Space and sea
Delaware Tech grads intern at UD through Space Grant program
10:46 a.m., Aug. 15, 2012--Three 2012 graduates of the electronics and engineering technologies departments at Delaware Technical Community College in Georgetown are spending the summer at the University of Delaware’s College of Earth, Ocean, and Environment (CEOE) working on projects funded through grants from the Delaware Space Grant Consortium.
The program, established in 1991, is funded by NASA in order to train students and researchers in the state of Delaware in the areas of science, technology, engineering, mathematics and geography.
Rising to the challenge
Paul Spencer, who graduated in the spring with an associate degree in mechanical design engineering technology, and Tyler Davidson, who graduated with an associate degree in electronics and computer engineering technology, are working with CEOE’s George Luther, Maxwell P. and Mildred H. Harrington Professor, to design a pumping and valve control system for deployment at 5,000 meters using the Jason deep sea submersible to collect water samples from a thermal vent.
Doug Hicks and Brent Mitchell, department chairs for engineering technology and electronics engineering technology at Delaware Tech in Georgetown, are also advising the students as they conduct their work.
“Paul and Tyler have had a wonderful opportunity to apply the design knowledge they developed through their studies at Delaware Tech to an exciting real world problem,” said Hicks. “Although simple to do on land, collecting water samples by a remote control 5,000 meters under the sea presents quite a challenge. They have done a great job of coming up with a practical solution to a very difficult problem.”

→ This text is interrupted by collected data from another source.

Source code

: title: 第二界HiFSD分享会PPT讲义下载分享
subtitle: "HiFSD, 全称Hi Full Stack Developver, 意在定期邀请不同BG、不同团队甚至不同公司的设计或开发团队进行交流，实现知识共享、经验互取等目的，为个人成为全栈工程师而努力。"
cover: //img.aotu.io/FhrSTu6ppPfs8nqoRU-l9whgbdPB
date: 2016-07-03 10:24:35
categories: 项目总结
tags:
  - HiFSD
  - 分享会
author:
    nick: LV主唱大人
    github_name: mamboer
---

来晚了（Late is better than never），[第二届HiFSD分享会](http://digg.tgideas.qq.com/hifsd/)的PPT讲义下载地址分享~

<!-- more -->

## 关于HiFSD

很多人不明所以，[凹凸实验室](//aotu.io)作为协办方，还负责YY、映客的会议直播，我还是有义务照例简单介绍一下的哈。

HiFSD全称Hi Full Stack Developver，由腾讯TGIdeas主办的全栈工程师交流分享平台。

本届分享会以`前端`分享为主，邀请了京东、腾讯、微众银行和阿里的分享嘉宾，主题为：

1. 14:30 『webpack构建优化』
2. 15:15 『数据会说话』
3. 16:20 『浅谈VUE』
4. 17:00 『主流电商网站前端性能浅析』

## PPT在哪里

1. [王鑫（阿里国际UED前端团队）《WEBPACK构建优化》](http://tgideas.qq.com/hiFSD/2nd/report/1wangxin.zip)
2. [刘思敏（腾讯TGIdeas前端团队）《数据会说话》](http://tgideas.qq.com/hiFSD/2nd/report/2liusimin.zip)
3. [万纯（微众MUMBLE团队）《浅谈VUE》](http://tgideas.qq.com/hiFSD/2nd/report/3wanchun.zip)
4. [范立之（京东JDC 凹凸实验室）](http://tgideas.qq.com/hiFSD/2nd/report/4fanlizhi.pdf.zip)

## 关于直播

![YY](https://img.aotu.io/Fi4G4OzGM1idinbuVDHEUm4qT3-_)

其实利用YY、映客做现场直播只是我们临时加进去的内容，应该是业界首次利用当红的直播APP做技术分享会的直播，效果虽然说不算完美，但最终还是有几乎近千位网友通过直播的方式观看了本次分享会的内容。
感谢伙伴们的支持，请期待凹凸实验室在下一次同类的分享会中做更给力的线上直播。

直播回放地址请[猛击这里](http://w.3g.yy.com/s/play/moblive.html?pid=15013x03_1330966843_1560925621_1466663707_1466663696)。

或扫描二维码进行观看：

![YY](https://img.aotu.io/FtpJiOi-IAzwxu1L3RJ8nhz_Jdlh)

Eric Yoder, an engineering and technology graduate, is working with CEOE’s Jonathan Sharp, professor of oceanography, to expand the use of a water sampling system deployed on the Cape May-Lewes Ferry.
Sharp and Yoder periodically go on board the Twin Capes ferry to check equipment, take equipment off the ferry to calibrate in the laboratory, and take discrete samples for further laboratory analysis. Hicks is also advising Yoder at Delaware Tech throughout the summer.

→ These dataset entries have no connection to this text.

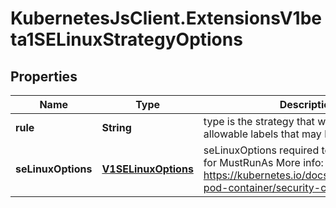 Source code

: # KubernetesJsClient.ExtensionsV1beta1SELinuxStrategyOptions

## Properties
Name | Type | Description | Notes
------------ | ------------- | ------------- | -------------
**rule** | **String** | type is the strategy that will dictate the allowable labels that may be set. | 
**seLinuxOptions** | [**V1SELinuxOptions**](V1SELinuxOptions.md) | seLinuxOptions required to run as; required for MustRunAs More info: https://kubernetes.io/docs/tasks/configure-pod-container/security-context/ | [optional]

“Eric has assisted in accessing and compiling the data from the ferry, as well as gathering routine monitoring data from our research vessel,” said Sharp. “In both cases, very large data streams are potentially available, but not really usable without a systematic method of acquisition. Eric has been resourceful and hard working in helping set up these systems. He has great enthusiasm and curiosity, and it has been a delight to work with him this summer.”
All three graduates will continue their education to pursue bachelor’s degrees in the fall. Spencer and Davidson will attend Old Dominion University, where Spencer will major in mechanical engineering, and Davidson will pursue a degree in electrical engineering technology. Yoder will attend UD, majoring in civil engineering.